Back on track after milk woes

The best present I got for my 50th birthday came from a friend who bought me two really large bags of Minties.

The reason this was so appropriate is for as long as I can remember, I have had a penchant for betting Minties, and the truth is in 6028 bets during the past decade or so, I have won about five times.

Few enough that I’m always shocked when I do win.

So the idea was that I could repay all the debts I had accumulated, and not honoured, over time, which is what I should have done.

We are sending cows all over the shop at the moment, north to Balranald and Ivanhoe, south to the Mallee, in the bush over the river, and in about two months we will send some to Warrnambool to get the best growth rates out of their spring.

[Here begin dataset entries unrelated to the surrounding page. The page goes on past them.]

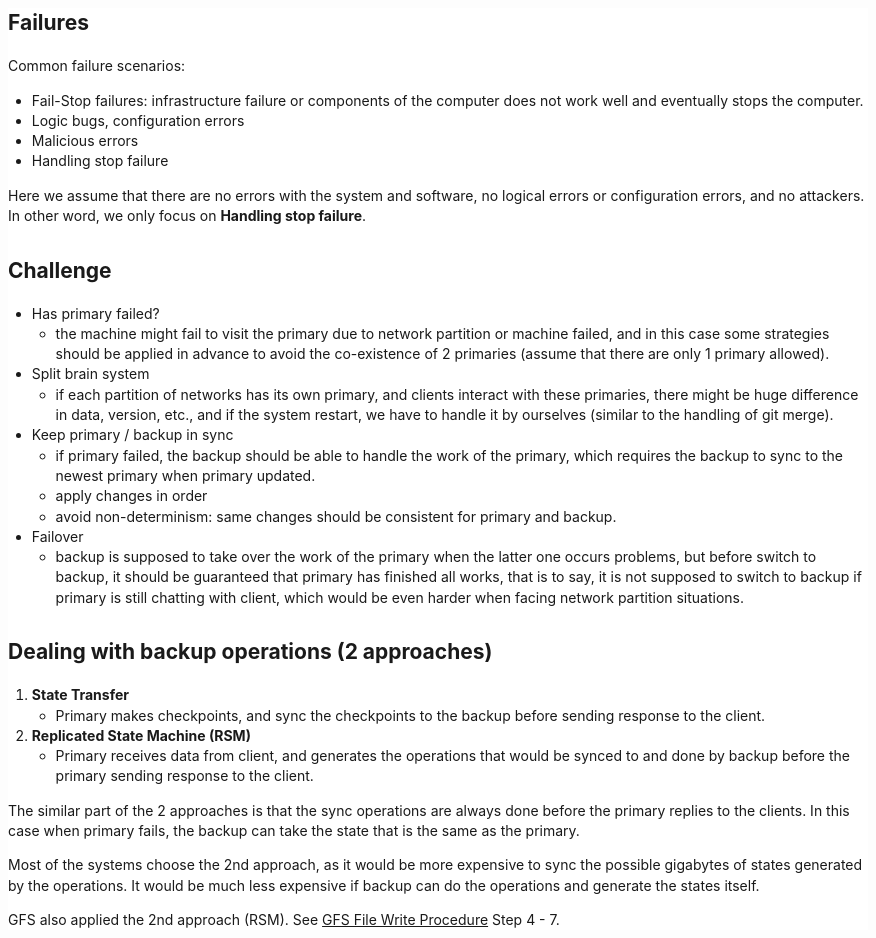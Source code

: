 ## Failures

Common failure scenarios:

- Fail-Stop failures: infrastructure failure or components of the computer does not work well and eventually stops the computer.
- Logic bugs, configuration errors
- Malicious errors
- Handling stop failure

Here we assume that there are no errors with the system and software, no logical errors or configuration errors, and no attackers. In other word, we only focus on **Handling stop failure**.

## Challenge

- Has primary failed?
  - the machine might fail to visit the primary due to network partition or machine failed, and in this case some strategies should be applied in advance to avoid the co-existence of 2 primaries (assume that there are only 1 primary allowed).
- Split brain system
  - if each partition of networks has its own primary, and clients interact with these primaries, there might be huge difference in data, version, etc., and if the system restart, we have to handle it by ourselves (similar to the handling of git merge).
- Keep primary / backup in sync
  - if primary failed, the backup should be able to handle the work of the primary, which requires the backup to sync to the newest primary when primary updated.
  - apply changes in order
  - avoid non-determinism: same changes should be consistent for primary and backup.
- Failover
  - backup is supposed to take over the work of the primary when the latter one occurs problems, but before switch to backup, it should be guaranteed that primary has finished all works, that is to say, it is not supposed to switch to backup if primary is still chatting with client, which would be even harder when facing network partition situations.

## Dealing with backup operations (2 approaches)

1. **State Transfer**
   - Primary makes checkpoints, and sync the checkpoints to the backup before sending response to the client.
2. **Replicated State Machine (RSM)**
   - Primary receives data from client, and generates the operations that would be synced to and done by backup before the primary sending response to the client.

The similar part of the 2 approaches is that the sync operations are always done before the primary replies to the clients. In this case when primary fails, the backup can take the state that is the same as the primary.

Most of the systems choose the 2nd approach, as it would be more expensive to sync the possible gigabytes of states generated by the operations. It would be much less expensive if backup can do the operations and generate the states itself.

GFS also applied the 2nd approach (RSM). See [GFS File Write Procedure](#gfs-file-write-procedure) Step 4 - 7.
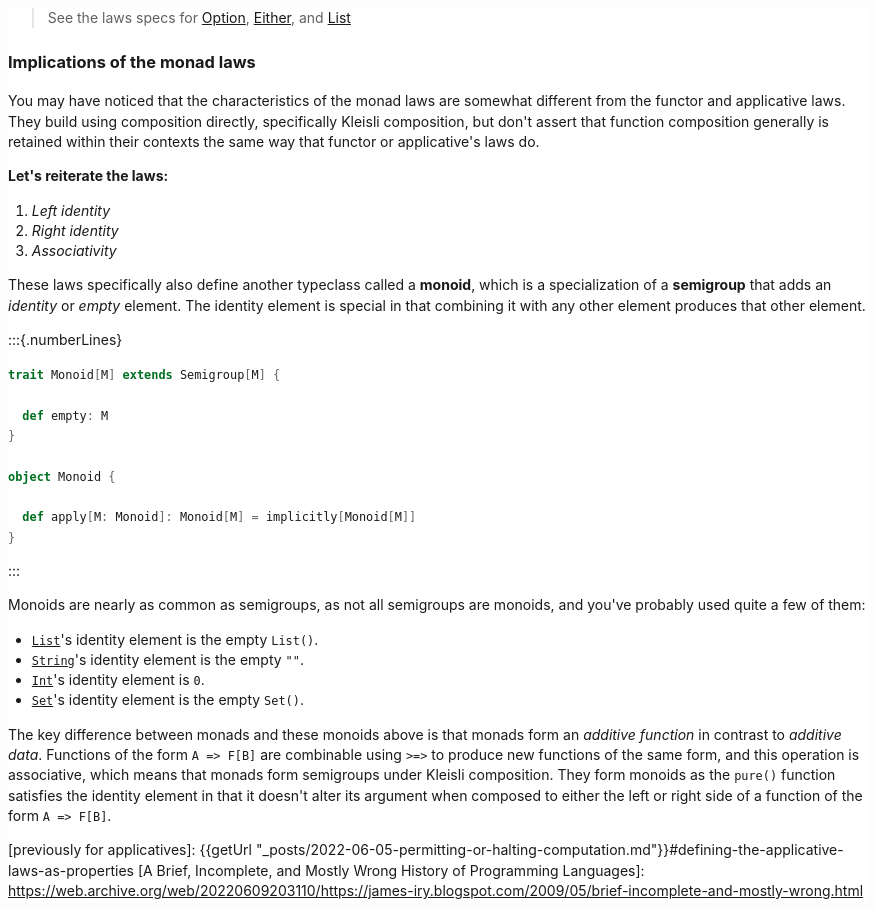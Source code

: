 > See the laws specs for [Option]({{code_repo}}/src/test/scala/green/thisfieldwas/embracingnondeterminism/data/OptionSpec.scala#L127-L146),
> [Either]({{code_repo}}/src/test/scala/green/thisfieldwas/embracingnondeterminism/data/EitherSpec.scala#L112-L136),
> and [List]({{code_repo}}/src/test/scala/green/thisfieldwas/embracingnondeterminism/data/ListSpec.scala#L159-L181)

### Implications of the monad laws

You may have noticed that the characteristics of the monad laws are somewhat different from the functor and applicative laws. They build using composition directly, specifically Kleisli composition, but don't assert that function composition generally is retained within their contexts the same way that functor or applicative's laws do.

**Let's reiterate the laws:**

1. _Left identity_
2. _Right identity_
3. _Associativity_

These laws specifically also define another typeclass called a **monoid**, which is a specialization of a **semigroup** that adds an _identity_ or _empty_ element. The identity element is special in that combining it with any other element produces that other element.

:::{.numberLines}
```scala
trait Monoid[M] extends Semigroup[M] {

  def empty: M
}

object Monoid {

  def apply[M: Monoid]: Monoid[M] = implicitly[Monoid[M]]
}
```
:::

Monoids are nearly as common as semigroups, as not all semigroups are monoids, and you've probably used quite a few of them:

* [`List`]({{code_repo}}/src/test/scala/green/thisfieldwas/embracingnondeterminism/stdlib/ListSpec.scala#L80-L88)'s identity element is the empty `List()`.
* [`String`]({{code_repo}}/src/test/scala/green/thisfieldwas/embracingnondeterminism/stdlib/StringSpec.scala#L21-L29)'s identity element is the empty `""`.
* [`Int`]({{code_repo}}/src/test/scala/green/thisfieldwas/embracingnondeterminism/stdlib/IntegerSpec.scala#L10-L22)'s identity element is `0`.
* [`Set`]({{code_repo}}/src/test/scala/green/thisfieldwas/embracingnondeterminism/stdlib/SetSpec.scala#L80-L88)'s identity element is the empty `Set()`.

The key difference between monads and these monoids above is that monads form an _additive function_ in contrast to _additive data_. Functions of the form `A => F[B]` are combinable using `>=>` to produce new functions of the same form, and this operation is associative, which means that monads form semigroups under Kleisli composition. They form monoids as the `pure()` function satisfies the identity element in that it doesn't alter its argument when composed to either the left or right side of a function of the form `A => F[B]`.


[Kleisli composition]: https://blog.ploeh.dk/2022/04/04/kleisli-composition/
[for comprehension]: https://docs.scala-lang.org/tour/for-comprehensions.html
[monads are formally defined]: https://en.wikipedia.org/wiki/Monad_(category_theory)#Formal_definition
[category theory]: https://en.m.wikipedia.org/wiki/Category_theory
[previously for applicatives]: {{getUrl "_posts/2022-06-05-permitting-or-halting-computation.md"}}#defining-the-applicative-laws-as-properties
[A Brief, Incomplete, and Mostly Wrong History of Programming Languages]: https://web.archive.org/web/20220609203110/https://james-iry.blogspot.com/2009/05/brief-incomplete-and-mostly-wrong.html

We lost a full year of silage supply with the wet last year and we need to get cattle off farm so we can harvest as much as possible this year to catch up.

And as part of that progress, projects abound at the moment – which includes a 500m 450mm, irrigation supply going in the ground at present, as well as a three-inch stock water line, plus a new office being built in the dairy to house the computer for the cow manager program that’s being installed in September.

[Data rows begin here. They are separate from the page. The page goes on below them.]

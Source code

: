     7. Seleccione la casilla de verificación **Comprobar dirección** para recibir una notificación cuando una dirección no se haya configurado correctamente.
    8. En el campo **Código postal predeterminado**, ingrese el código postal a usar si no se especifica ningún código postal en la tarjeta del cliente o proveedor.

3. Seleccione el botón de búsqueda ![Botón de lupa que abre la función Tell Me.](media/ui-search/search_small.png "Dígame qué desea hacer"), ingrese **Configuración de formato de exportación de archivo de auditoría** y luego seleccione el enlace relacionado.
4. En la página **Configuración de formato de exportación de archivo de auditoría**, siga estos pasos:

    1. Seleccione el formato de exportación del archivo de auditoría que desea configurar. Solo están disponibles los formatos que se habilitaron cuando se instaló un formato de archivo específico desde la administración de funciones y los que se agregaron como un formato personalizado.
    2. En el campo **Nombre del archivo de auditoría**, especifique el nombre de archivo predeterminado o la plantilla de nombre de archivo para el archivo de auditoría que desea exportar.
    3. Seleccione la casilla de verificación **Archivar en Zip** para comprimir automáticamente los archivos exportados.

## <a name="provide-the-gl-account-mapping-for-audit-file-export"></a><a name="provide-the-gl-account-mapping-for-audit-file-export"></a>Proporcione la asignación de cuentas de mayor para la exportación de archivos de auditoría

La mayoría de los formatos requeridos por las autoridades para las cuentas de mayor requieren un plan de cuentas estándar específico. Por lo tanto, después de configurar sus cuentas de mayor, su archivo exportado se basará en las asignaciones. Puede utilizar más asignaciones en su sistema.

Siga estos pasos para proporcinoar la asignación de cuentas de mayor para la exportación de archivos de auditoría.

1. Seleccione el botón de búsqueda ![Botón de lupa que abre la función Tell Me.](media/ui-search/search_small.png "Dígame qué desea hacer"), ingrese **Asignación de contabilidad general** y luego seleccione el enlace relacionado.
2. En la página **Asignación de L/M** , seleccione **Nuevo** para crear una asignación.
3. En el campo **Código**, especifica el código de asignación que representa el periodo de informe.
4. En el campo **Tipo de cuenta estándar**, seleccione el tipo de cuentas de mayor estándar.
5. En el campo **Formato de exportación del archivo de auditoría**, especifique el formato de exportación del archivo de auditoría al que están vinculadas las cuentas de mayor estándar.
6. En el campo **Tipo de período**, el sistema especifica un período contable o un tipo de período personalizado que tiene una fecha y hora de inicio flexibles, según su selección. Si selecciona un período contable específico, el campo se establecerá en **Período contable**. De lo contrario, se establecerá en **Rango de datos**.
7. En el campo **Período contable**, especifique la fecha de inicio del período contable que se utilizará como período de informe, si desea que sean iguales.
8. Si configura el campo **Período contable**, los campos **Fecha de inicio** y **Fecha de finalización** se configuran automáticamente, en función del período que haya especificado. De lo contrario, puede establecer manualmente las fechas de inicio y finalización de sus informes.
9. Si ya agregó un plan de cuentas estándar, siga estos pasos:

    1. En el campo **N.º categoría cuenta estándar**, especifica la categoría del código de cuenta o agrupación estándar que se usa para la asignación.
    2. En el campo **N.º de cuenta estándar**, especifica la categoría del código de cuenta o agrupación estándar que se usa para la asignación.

This touch of technology will help us identify sick cows and correctly identify cow days for insemination.

We are also resowing a small amount of crop at the Kerang block that was pre-watered and received 70mm of rain the day after sowing.

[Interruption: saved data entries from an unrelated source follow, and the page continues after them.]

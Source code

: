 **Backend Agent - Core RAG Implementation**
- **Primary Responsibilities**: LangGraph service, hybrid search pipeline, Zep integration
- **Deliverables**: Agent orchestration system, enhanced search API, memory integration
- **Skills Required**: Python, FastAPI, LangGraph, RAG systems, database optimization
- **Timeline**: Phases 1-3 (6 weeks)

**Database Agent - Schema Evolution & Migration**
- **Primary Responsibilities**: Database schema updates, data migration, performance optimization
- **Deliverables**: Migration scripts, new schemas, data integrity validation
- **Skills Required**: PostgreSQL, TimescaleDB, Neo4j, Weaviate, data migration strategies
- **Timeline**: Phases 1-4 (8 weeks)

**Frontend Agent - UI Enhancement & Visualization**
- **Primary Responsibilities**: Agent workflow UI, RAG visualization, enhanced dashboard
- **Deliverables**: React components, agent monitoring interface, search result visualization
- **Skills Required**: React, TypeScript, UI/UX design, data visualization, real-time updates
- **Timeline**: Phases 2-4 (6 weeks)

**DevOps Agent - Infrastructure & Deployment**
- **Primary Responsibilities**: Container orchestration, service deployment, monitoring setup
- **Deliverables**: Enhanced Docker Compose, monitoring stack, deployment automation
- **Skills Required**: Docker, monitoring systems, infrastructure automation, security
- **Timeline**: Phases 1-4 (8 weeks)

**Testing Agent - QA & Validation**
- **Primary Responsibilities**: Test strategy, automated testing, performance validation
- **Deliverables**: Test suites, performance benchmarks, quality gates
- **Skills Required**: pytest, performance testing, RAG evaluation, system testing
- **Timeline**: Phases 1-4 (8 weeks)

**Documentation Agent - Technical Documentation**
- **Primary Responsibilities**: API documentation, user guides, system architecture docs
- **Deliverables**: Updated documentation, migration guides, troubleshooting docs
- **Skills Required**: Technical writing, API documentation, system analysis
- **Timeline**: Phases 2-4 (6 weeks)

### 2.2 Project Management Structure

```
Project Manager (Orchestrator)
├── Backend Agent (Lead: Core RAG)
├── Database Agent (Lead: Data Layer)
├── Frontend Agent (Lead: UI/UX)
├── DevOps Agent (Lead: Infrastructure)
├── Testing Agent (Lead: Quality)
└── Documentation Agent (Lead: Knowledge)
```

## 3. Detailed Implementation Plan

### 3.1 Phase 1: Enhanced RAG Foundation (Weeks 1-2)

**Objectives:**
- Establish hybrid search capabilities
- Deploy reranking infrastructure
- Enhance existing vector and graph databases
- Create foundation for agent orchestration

July should be a quiet month for us but it does not feel like it.

On the good news front, we are definitely getting back on top in the milk enhancement centre.

Our quality results are back to amazing so I apologise for any stuff-ups you might have noticed (and if you didn’t notice – well, nothing to see here).

Truthfully, early on we got fan emails saying “your products are the best ever” but in the past two months we have had a few saying “I bought your chocolate milk and it was off”.

Got one last week saying “I opened a yoghurt on its last best before date and it had mould on the top”.

And we had a shop in Bendigo say some milk didn’t even make the date.

Any time I get one of these I want to find a quiet corner and have a cry.

It really hurts.

I found what was going wrong in the MEC (milk enhancement centre) and the fault lay squarely on my shoulders.

I started looking for a single issue causing problems but it was an accumulation of one per centers not being executed correctly.

A milk processing business is not a set-and-forget enterprise.

I should have been monitoring the situation more often, particularly as the guys have been working super hard.

I think we will survive the fallout; my concern is that for every customer who writes in with a complaint, probably 10 more have also had a bad experience.

However, I’m taking it as a blessing that we had this experience when we are little and learning and the damage is fairly low-level and small (I hope).

Overall it feels like the farm is coming good, the factory is coming good and, given farmers’ egos are intrinsically tied to performance, then it follows I must be coming good.

But I am not going to bet a Mintie on it – just yet.